╔══

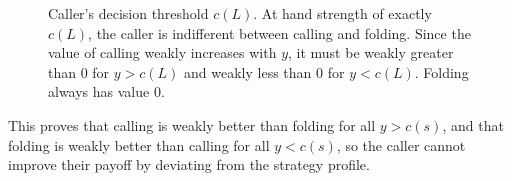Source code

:\documentclass[../../main/main.tex]{subfiles}
\begin{document}
\begin{customproof}
\begin{enumerate}
\begin{figure}[h]
                \caption{Caller's decision threshold $c(L)$. At hand strength of exactly $c(L)$, the caller is indifferent between calling and folding. Since the value of calling weakly increases with $y$, it must be weakly greater than 0 for $y > c(L)$ and weakly less than 0 for $y < c(L)$. Folding always has value 0.}
                \label{fig:caller_threshold}
            \end{figure}

            This proves that calling is weakly better than folding for all $y > c(s)$, and that folding is weakly better than calling for all $y < c(s)$, so the caller cannot improve their payoff by deviating from the strategy profile.  


\end{enumerate}
\end{customproof}
\end{document}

╚══

§ Problem to work on
Check the listing above for "calling". Show every line where it turns up.

§ Answer to the problem
                \caption{Caller's decision threshold $c(L)$. At hand strength of exactly $c(L)$, the caller is indifferent between calling and folding. Since the value of calling weakly increases with $y$, it must be weakly greater than 0 for $y > c(L)$ and weakly less than 0 for $y < c(L)$. Folding always has value 0.}
            This proves that calling is weakly better than folding for all $y > c(s)$, and that folding is weakly better than calling for all $y < c(s)$, so the caller cannot improve their payoff by deviating from the strategy profile.  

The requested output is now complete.